What do we expect from philanthropists?

I use the word burden with conviction because it is not the responsibility of philanthropists to take on functions of government and legislature, even in areas of full social responsibility, and though some have espoused those causes, real change would only come with a concerted international agreement of binding standards as we are beginning to see with the issue of global warming issues.

Philanthropists are going from the usual "write a cheque and walk away" approach into an involved and participatory occupation of giving with good sense; however, it would seem they have walked into a sociological minefield and come against the meanness of left-wing activism.

Oprah exemplifies that situation when the government, the architects and the people could not latch onto her vision for an exclusive school for would-be leaders who come from disadvantaged backgrounds. Typical anthropologists could not see the good fortune that would befall the girls, rather, more were concerned that such poor girls must not be served up this quality of life – I really find that outlook utterly, utterly deplorable.

Maybe all these foundations should withdraw into a hands-off situation where they supervise nothing but throw money at inefficient, bureaucracy-laden NGOs and corrupt governments.

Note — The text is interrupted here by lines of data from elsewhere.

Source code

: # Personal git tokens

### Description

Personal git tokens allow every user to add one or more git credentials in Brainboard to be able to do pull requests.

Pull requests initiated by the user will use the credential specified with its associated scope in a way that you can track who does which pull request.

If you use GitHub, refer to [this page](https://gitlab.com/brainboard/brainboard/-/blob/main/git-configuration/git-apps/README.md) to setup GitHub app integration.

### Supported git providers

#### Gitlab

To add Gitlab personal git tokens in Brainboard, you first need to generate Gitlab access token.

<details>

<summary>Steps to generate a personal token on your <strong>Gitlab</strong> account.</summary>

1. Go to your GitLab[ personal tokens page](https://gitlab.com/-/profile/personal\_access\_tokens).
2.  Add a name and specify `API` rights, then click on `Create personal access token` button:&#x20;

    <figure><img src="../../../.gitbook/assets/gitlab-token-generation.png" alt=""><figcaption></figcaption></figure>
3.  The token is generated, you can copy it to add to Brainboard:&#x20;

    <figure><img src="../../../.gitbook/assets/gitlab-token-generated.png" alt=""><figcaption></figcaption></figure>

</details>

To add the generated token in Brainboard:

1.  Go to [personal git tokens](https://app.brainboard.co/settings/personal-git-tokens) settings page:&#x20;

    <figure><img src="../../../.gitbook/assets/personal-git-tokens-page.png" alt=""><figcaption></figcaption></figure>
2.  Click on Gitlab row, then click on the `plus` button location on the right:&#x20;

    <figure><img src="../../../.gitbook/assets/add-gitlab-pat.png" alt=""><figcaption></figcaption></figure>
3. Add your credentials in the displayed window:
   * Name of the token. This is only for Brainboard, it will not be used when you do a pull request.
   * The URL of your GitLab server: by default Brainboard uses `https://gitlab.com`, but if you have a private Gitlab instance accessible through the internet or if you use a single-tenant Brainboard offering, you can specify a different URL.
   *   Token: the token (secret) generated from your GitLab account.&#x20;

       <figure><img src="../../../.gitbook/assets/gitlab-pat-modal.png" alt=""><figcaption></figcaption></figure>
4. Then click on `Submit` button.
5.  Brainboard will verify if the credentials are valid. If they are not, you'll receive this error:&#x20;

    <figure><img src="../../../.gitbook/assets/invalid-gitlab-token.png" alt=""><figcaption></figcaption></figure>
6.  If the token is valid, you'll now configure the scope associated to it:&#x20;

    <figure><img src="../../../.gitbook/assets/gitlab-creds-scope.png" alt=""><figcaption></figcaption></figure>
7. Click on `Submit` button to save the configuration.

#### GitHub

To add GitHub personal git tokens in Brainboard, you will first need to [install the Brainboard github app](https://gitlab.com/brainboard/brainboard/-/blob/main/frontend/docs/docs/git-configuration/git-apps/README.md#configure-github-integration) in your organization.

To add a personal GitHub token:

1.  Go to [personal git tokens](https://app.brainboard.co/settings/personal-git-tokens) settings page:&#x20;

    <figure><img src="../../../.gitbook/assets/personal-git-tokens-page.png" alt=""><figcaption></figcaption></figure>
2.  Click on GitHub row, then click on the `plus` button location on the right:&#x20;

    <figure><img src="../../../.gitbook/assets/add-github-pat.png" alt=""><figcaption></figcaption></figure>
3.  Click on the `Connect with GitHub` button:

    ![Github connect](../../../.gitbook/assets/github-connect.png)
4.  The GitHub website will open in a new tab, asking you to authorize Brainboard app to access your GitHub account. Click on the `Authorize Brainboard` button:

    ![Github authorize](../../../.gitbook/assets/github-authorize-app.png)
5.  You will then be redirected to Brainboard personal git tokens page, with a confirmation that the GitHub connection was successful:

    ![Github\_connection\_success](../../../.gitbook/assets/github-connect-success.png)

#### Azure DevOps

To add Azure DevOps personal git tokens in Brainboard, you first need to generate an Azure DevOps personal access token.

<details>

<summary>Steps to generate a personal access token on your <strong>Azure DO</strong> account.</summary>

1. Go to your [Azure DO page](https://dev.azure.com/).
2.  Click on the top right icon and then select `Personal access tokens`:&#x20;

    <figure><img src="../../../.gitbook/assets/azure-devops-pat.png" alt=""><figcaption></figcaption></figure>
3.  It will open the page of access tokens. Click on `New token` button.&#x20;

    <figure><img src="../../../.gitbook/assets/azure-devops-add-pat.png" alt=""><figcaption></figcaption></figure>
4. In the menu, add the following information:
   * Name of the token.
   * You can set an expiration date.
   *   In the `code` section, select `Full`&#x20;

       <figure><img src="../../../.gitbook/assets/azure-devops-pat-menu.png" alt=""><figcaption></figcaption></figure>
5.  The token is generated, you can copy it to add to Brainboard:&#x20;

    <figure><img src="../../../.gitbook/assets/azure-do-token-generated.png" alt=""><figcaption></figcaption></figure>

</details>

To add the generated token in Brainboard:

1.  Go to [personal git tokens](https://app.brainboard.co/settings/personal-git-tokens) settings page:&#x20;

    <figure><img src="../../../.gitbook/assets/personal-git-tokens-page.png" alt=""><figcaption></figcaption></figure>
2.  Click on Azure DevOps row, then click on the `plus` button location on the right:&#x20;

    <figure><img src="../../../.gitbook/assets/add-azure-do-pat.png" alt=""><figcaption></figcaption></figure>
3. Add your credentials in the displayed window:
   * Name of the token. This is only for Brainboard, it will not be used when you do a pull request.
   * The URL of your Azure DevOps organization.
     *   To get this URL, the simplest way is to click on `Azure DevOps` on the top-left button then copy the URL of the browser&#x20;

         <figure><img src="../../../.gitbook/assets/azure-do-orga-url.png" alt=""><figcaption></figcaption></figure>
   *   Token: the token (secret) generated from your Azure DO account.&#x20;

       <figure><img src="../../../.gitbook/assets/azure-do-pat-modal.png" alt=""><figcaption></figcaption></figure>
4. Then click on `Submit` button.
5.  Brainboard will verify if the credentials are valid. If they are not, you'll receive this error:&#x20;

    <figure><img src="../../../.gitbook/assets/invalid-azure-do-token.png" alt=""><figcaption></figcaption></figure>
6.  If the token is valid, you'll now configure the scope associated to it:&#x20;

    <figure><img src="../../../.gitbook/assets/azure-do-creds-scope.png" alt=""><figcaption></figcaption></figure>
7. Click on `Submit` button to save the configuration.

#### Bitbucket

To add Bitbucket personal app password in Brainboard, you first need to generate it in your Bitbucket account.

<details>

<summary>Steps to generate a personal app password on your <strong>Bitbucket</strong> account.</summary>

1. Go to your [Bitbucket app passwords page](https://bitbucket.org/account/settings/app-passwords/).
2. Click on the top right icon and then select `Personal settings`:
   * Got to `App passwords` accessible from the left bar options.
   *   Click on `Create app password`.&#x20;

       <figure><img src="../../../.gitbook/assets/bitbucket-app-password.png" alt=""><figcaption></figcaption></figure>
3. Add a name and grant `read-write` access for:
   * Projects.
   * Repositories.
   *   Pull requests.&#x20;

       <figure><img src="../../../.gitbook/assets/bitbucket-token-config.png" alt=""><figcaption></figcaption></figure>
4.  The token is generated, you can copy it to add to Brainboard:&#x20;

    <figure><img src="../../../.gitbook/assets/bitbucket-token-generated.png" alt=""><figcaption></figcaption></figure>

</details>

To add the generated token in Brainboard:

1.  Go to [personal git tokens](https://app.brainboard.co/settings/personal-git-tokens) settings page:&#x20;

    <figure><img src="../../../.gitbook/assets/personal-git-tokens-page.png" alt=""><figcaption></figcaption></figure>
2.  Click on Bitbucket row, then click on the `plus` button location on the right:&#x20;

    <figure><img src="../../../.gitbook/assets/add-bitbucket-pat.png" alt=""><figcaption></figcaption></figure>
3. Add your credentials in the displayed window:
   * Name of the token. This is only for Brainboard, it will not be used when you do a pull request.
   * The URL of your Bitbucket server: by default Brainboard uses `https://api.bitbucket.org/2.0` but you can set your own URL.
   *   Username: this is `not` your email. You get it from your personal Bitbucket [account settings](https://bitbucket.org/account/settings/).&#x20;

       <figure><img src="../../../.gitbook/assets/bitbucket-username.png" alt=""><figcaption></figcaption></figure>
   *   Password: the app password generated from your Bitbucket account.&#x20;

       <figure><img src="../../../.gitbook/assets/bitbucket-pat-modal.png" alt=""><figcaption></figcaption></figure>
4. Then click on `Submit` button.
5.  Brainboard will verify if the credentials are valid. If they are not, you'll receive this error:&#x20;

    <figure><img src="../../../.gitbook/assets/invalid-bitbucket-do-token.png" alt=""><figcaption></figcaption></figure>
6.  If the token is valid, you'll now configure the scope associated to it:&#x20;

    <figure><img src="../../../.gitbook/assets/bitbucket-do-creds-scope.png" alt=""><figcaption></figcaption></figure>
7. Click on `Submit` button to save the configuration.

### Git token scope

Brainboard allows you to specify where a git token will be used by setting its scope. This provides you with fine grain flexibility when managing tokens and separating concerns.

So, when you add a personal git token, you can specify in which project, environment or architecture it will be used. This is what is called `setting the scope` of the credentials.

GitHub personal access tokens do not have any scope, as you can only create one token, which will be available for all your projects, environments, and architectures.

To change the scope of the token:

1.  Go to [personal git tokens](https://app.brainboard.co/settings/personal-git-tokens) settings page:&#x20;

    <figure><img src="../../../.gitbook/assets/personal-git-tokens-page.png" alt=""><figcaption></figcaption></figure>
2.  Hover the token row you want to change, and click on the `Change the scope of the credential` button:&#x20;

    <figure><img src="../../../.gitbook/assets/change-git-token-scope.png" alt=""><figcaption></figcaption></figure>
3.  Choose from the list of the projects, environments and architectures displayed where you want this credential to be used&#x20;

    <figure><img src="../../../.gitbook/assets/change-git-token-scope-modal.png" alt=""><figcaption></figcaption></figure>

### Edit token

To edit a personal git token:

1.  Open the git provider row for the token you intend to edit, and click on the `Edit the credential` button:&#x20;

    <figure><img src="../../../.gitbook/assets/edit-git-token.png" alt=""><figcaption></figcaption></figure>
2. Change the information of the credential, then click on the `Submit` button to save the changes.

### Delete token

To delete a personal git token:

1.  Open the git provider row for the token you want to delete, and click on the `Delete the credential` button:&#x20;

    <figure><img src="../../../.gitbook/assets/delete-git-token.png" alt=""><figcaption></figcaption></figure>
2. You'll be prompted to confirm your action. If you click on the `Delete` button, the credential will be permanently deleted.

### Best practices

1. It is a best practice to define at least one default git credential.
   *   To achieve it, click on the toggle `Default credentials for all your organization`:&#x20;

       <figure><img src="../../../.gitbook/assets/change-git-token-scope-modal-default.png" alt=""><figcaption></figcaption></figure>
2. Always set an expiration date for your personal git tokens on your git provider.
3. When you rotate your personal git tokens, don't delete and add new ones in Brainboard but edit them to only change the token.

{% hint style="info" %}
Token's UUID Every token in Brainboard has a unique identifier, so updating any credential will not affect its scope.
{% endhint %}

Activism versus persuasive dialogue

This crusade for corporate responsibility and full social responsibility has to be tempered with the fact that these people are within their rights not to give any of their money if all this activism goes on denigrating and antagonising their philanthropism - then what?

Definitely, we should bring issues to the attention of these philanthropists, if our arguments are compelling enough, indeed, they would take these burning issues on board than if we congregated outside their gates in civil disturbance with placards of unhelpful platitudes and abuse or what is now the Internet equivalent of activism through blogs and similar outlets. I don’t do marches and I don’t do protests, I do negotiations, agreements and settlements.

I would be writing to support the award from One World as I believe that the march to social responsibility is on-going - if with our democracies, our liberties and our freedoms and most especially our governments and international agencies we have not been able to enforce this drive for full social responsibility - why pick on philanthropists to enforce issues we have failed to garner support for through what should be the appropriate channels?

A self-defeating crusade

This crusade is wrong-headed, poorly-argued and radically mis-directed - for all intents and purposes - that One World nomination for Bill and Melinda Gates is well deserved in my humble opinion, in the light of the good they have done and brought to people who need help.

One other thing is persuasion through dialogue can reach further than when activists dig trenches, because of the disordered representation, lobbyists are engaged to infiltrate their ranks and the discredit their stance – this kind of activism seizes the headlines but in achieving its goals there is a seething atmosphere of animosity – No, definitely not my thing.